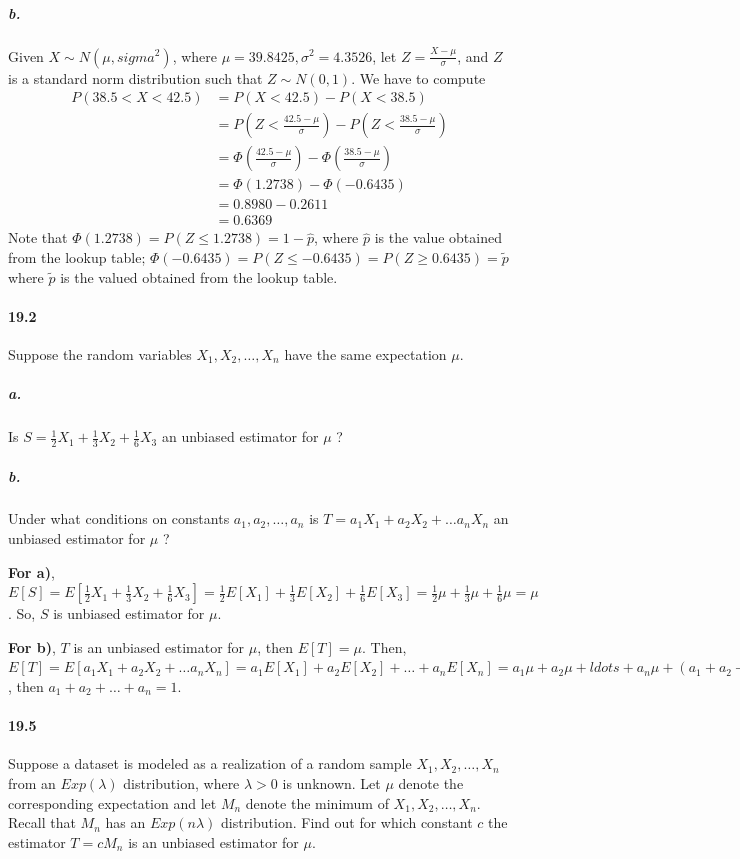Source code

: \documentclass{article} %
\begin{document}
\subparagraph*{b.}
Given $X \sim N(\mu, sigma^2)$, where $\mu=39.8425, \sigma^2=4.3526$, let $Z = \frac{X-\mu}{\sigma}$, and $Z$ is a standard norm distribution such that $Z \sim N(0, 1)$. We have to compute 
\begin{align*}
P(38.5<X<42.5) & = P(X<42.5) - P(X < 38.5) \\
& = P(Z < \frac{42.5-\mu}{\sigma}) - P(Z < \frac{38.5-\mu}{\sigma})\\
& = \Phi(\frac{42.5-\mu}{\sigma}) - \Phi(\frac{38.5-\mu}{\sigma}) \\
& = \Phi(1.2738) - \Phi( -0.6435) \\
& = 0.8980 - 0.2611 \\
& = 0.6369
\end{align*}
Note that $\Phi(1.2738)=P(Z\leq 1.2738) = 1-\hat{p}$, where $\hat{p}$ is the value obtained from the lookup table; 
$\Phi(-0.6435) = P(Z \leq -0.6435) = P(Z \geq 0.6435) = \tilde{p}$ where $\tilde{p}$ is the valued obtained from the lookup table. 

\paragraph*{19.2} Suppose the random variables $X_1, X_2, \ldots, X_n$ have the same expectation $\mu$. 
\subparagraph*{a.} Is $S=\frac{1}{2}X_1 + \frac{1}{3}X_2 + \frac{1}{6}X_3$ an unbiased estimator for $\mu$ ?
\subparagraph*{b.} Under what conditions on constants $a_1, a_2, \ldots, a_n$ is $T=a_1X_1 + a_2 X_2 + \ldots a_nX_n$ an unbiased estimator for $\mu$ ?

{\bf For a)}, $E[S] = E[\frac{1}{2}X_1 + \frac{1}{3}X_2 + \frac{1}{6}X_3] = \frac{1}{2}E[X_1] + \frac{1}{3}E[X_2] +\frac{1}{6}E[X_3] = \frac{1}{2}\mu + \frac{1}{3}\mu + \frac{1}{6}\mu = \mu$. So, $S$ is unbiased estimator for $\mu$. 

{\bf For b)}, $T$ is an unbiased estimator for $\mu$, then $E[T] = \mu$. Then, $E[T]=E[a_1X_1 + a_2 X_2 + \ldots a_nX_n] = a_1E[X_1] + a_2 E[X_2] + \ldots + a_nE[X_n] = a_1\mu + a_2 \mu + ldots + a_n \mu + \left( a_1 + a_2 + \ldots + a_n\right) \mu = \mu $, then $a_1 + a_2 + \ldots + a_n = 1$. 

\paragraph*{19.5} Suppose a dataset is modeled as a realization of a random sample $X_1, X_2, \ldots, X_n$ from an $Exp(\lambda)$ distribution, where $\lambda >0 $ is unknown. Let $\mu$ denote the corresponding expectation and let $M_n$ denote the minimum of $X_1, X_2, \ldots, X_n$. Recall that $M_n$ has an $Exp(n\lambda)$ distribution. Find out for which constant $c$ the estimator $T=cM_n$ is an unbiased estimator for $\mu$. 
\end{document}
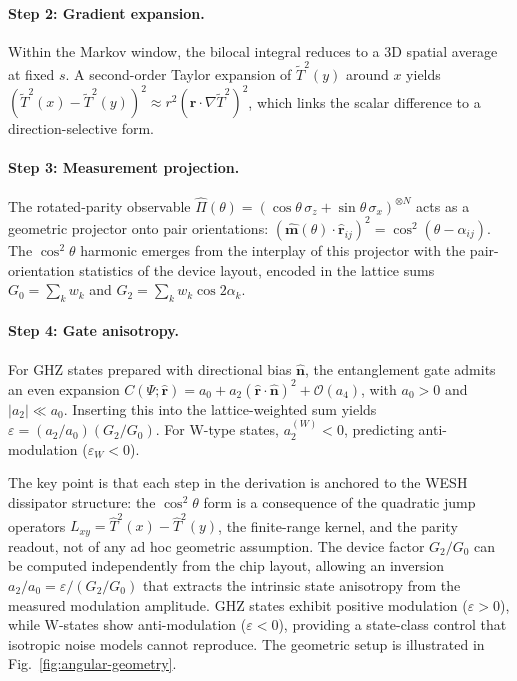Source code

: \documentclass[12pt,a4paper]{article}
\numberwithin{equation}{section}
\begin{document}
\paragraph{Step 2: Gradient expansion.}
Within the Markov window, the bilocal integral reduces to a 3D spatial average at fixed $s$. A second-order Taylor expansion of $\tilde{T}^2(y)$ around $x$ yields $(\tilde{T}^2(x)-\tilde{T}^2(y))^2 \approx r^2(\hat{\mathbf r}\cdot\nabla\tilde{T}^2)^2$, which links the scalar difference to a direction-selective form.

\paragraph{Step 3: Measurement projection.}
The rotated-parity observable $\hat\Pi(\theta) = (\cos\theta\,\sigma_z + \sin\theta\,\sigma_x)^{\otimes N}$ acts as a geometric projector onto pair orientations: $(\hat{\mathbf m}(\theta)\cdot\hat{\mathbf r}_{ij})^2 = \cos^2(\theta - \alpha_{ij})$. The $\cos^2\theta$ harmonic emerges from the interplay of this projector with the pair-orientation statistics of the device layout, encoded in the lattice sums $G_0 = \sum_k w_k$ and $G_2 = \sum_k w_k\cos 2\alpha_k$.

\paragraph{Step 4: Gate anisotropy.}
For GHZ states prepared with directional bias $\hat{\mathbf n}$, the entanglement gate admits an even expansion $C(\Psi;\hat{\mathbf r}) = a_0 + a_2(\hat{\mathbf r}\cdot\hat{\mathbf n})^2 + \mathcal{O}(a_4)$, with $a_0 > 0$ and $|a_2|\ll a_0$. Inserting this into the lattice-weighted sum yields $\varepsilon = (a_2/a_0)(G_2/G_0)$. For W-type states, $a_2^{(W)} < 0$, predicting anti-modulation ($\varepsilon_W < 0$).

\medskip
\noindent The key point is that each step in the derivation is anchored to the WESH dissipator structure: the $\cos^2\theta$ form is a consequence of the quadratic jump operators $L_{xy} = \hat{T}^2(x) - \hat{T}^2(y)$, the finite-range kernel, and the parity readout, not of any ad hoc geometric assumption. The device factor $G_2/G_0$ can be computed independently from the chip layout, allowing an inversion $a_2/a_0 = \varepsilon/(G_2/G_0)$ that extracts the intrinsic state anisotropy from the measured modulation amplitude. GHZ states exhibit positive modulation ($\varepsilon > 0$), while W-states show anti-modulation ($\varepsilon < 0$), providing a state-class control that isotropic noise models cannot reproduce. The geometric setup is illustrated in Fig.~\ref{fig:angular-geometry}.
\vspace{0.3cm}
\end{document}
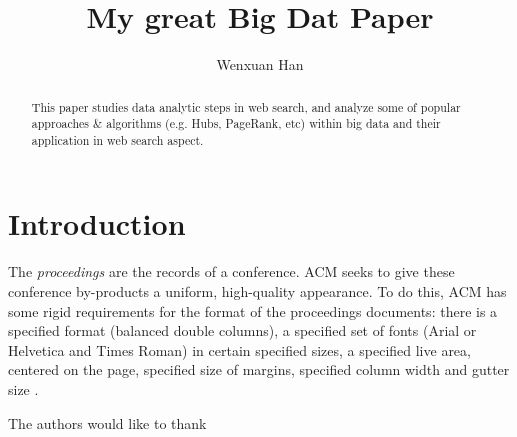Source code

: \documentclass[sigconf]{acmart}
\begin{document}
\title{My great Big Dat Paper}


\author{Wenxuan Han}



\begin{abstract}
This paper studies data analytic steps in web search, and analyze some of popular approaches \& algorithms (e.g. Hubs, PageRank, etc) within big data and their application in web search aspect.
\end{abstract}



\maketitle

\section{Introduction}

The \textit{proceedings} are the records of a
conference. ACM seeks to give these
conference by-products a uniform, high-quality appearance.  To do
this, ACM has some rigid requirements for the format of the
proceedings documents: there is a specified format (balanced double
columns), a specified set of fonts (Arial or Helvetica and Times
Roman) in certain specified sizes, a specified live area, centered on
the page, specified size of margins, specified column width and gutter
size \cite{editor00}.


\begin{acks}

  The authors would like to thank 

\end{acks}


 
\end{document}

************

Copy out all the records exactly, excluding pictures.

Source code

: \documentclass{article} %
\begin{document}
\subparagraph*{b.}
Given $X \sim N(\mu, sigma^2)$, where $\mu=39.8425, \sigma^2=4.3526$, let $Z = \frac{X-\mu}{\sigma}$, and $Z$ is a standard norm distribution such that $Z \sim N(0, 1)$. We have to compute 
\begin{align*}
P(38.5<X<42.5) & = P(X<42.5) - P(X < 38.5) \\
& = P(Z < \frac{42.5-\mu}{\sigma}) - P(Z < \frac{38.5-\mu}{\sigma})\\
& = \Phi(\frac{42.5-\mu}{\sigma}) - \Phi(\frac{38.5-\mu}{\sigma}) \\
& = \Phi(1.2738) - \Phi( -0.6435) \\
& = 0.8980 - 0.2611 \\
& = 0.6369
\end{align*}
Note that $\Phi(1.2738)=P(Z\leq 1.2738) = 1-\hat{p}$, where $\hat{p}$ is the value obtained from the lookup table; 
$\Phi(-0.6435) = P(Z \leq -0.6435) = P(Z \geq 0.6435) = \tilde{p}$ where $\tilde{p}$ is the valued obtained from the lookup table. 

\paragraph*{19.2} Suppose the random variables $X_1, X_2, \ldots, X_n$ have the same expectation $\mu$. 
\subparagraph*{a.} Is $S=\frac{1}{2}X_1 + \frac{1}{3}X_2 + \frac{1}{6}X_3$ an unbiased estimator for $\mu$ ?
\subparagraph*{b.} Under what conditions on constants $a_1, a_2, \ldots, a_n$ is $T=a_1X_1 + a_2 X_2 + \ldots a_nX_n$ an unbiased estimator for $\mu$ ?

{\bf For a)}, $E[S] = E[\frac{1}{2}X_1 + \frac{1}{3}X_2 + \frac{1}{6}X_3] = \frac{1}{2}E[X_1] + \frac{1}{3}E[X_2] +\frac{1}{6}E[X_3] = \frac{1}{2}\mu + \frac{1}{3}\mu + \frac{1}{6}\mu = \mu$. So, $S$ is unbiased estimator for $\mu$. 

{\bf For b)}, $T$ is an unbiased estimator for $\mu$, then $E[T] = \mu$. Then, $E[T]=E[a_1X_1 + a_2 X_2 + \ldots a_nX_n] = a_1E[X_1] + a_2 E[X_2] + \ldots + a_nE[X_n] = a_1\mu + a_2 \mu + ldots + a_n \mu + \left( a_1 + a_2 + \ldots + a_n\right) \mu = \mu $, then $a_1 + a_2 + \ldots + a_n = 1$. 

\paragraph*{19.5} Suppose a dataset is modeled as a realization of a random sample $X_1, X_2, \ldots, X_n$ from an $Exp(\lambda)$ distribution, where $\lambda >0 $ is unknown. Let $\mu$ denote the corresponding expectation and let $M_n$ denote the minimum of $X_1, X_2, \ldots, X_n$. Recall that $M_n$ has an $Exp(n\lambda)$ distribution. Find out for which constant $c$ the estimator $T=cM_n$ is an unbiased estimator for $\mu$. 
\end{document}
Source code

: \documentclass[12pt,a4paper]{article}
\numberwithin{equation}{section}
\begin{document}
\paragraph{Step 2: Gradient expansion.}
Within the Markov window, the bilocal integral reduces to a 3D spatial average at fixed $s$. A second-order Taylor expansion of $\tilde{T}^2(y)$ around $x$ yields $(\tilde{T}^2(x)-\tilde{T}^2(y))^2 \approx r^2(\hat{\mathbf r}\cdot\nabla\tilde{T}^2)^2$, which links the scalar difference to a direction-selective form.

\paragraph{Step 3: Measurement projection.}
The rotated-parity observable $\hat\Pi(\theta) = (\cos\theta\,\sigma_z + \sin\theta\,\sigma_x)^{\otimes N}$ acts as a geometric projector onto pair orientations: $(\hat{\mathbf m}(\theta)\cdot\hat{\mathbf r}_{ij})^2 = \cos^2(\theta - \alpha_{ij})$. The $\cos^2\theta$ harmonic emerges from the interplay of this projector with the pair-orientation statistics of the device layout, encoded in the lattice sums $G_0 = \sum_k w_k$ and $G_2 = \sum_k w_k\cos 2\alpha_k$.

\paragraph{Step 4: Gate anisotropy.}
For GHZ states prepared with directional bias $\hat{\mathbf n}$, the entanglement gate admits an even expansion $C(\Psi;\hat{\mathbf r}) = a_0 + a_2(\hat{\mathbf r}\cdot\hat{\mathbf n})^2 + \mathcal{O}(a_4)$, with $a_0 > 0$ and $|a_2|\ll a_0$. Inserting this into the lattice-weighted sum yields $\varepsilon = (a_2/a_0)(G_2/G_0)$. For W-type states, $a_2^{(W)} < 0$, predicting anti-modulation ($\varepsilon_W < 0$).

\medskip
\noindent The key point is that each step in the derivation is anchored to the WESH dissipator structure: the $\cos^2\theta$ form is a consequence of the quadratic jump operators $L_{xy} = \hat{T}^2(x) - \hat{T}^2(y)$, the finite-range kernel, and the parity readout, not of any ad hoc geometric assumption. The device factor $G_2/G_0$ can be computed independently from the chip layout, allowing an inversion $a_2/a_0 = \varepsilon/(G_2/G_0)$ that extracts the intrinsic state anisotropy from the measured modulation amplitude. GHZ states exhibit positive modulation ($\varepsilon > 0$), while W-states show anti-modulation ($\varepsilon < 0$), providing a state-class control that isotropic noise models cannot reproduce. The geometric setup is illustrated in Fig.~\ref{fig:angular-geometry}.
\vspace{0.3cm}
\end{document}
Source code

: \documentclass[sigconf]{acmart}
\begin{document}
\title{My great Big Dat Paper}


\author{Wenxuan Han}



\begin{abstract}
This paper studies data analytic steps in web search, and analyze some of popular approaches \& algorithms (e.g. Hubs, PageRank, etc) within big data and their application in web search aspect.
\end{abstract}



\maketitle

\section{Introduction}

The \textit{proceedings} are the records of a
conference. ACM seeks to give these
conference by-products a uniform, high-quality appearance.  To do
this, ACM has some rigid requirements for the format of the
proceedings documents: there is a specified format (balanced double
columns), a specified set of fonts (Arial or Helvetica and Times
Roman) in certain specified sizes, a specified live area, centered on
the page, specified size of margins, specified column width and gutter
size \cite{editor00}.


\begin{acks}

  The authors would like to thank 

\end{acks}


 
\end{document}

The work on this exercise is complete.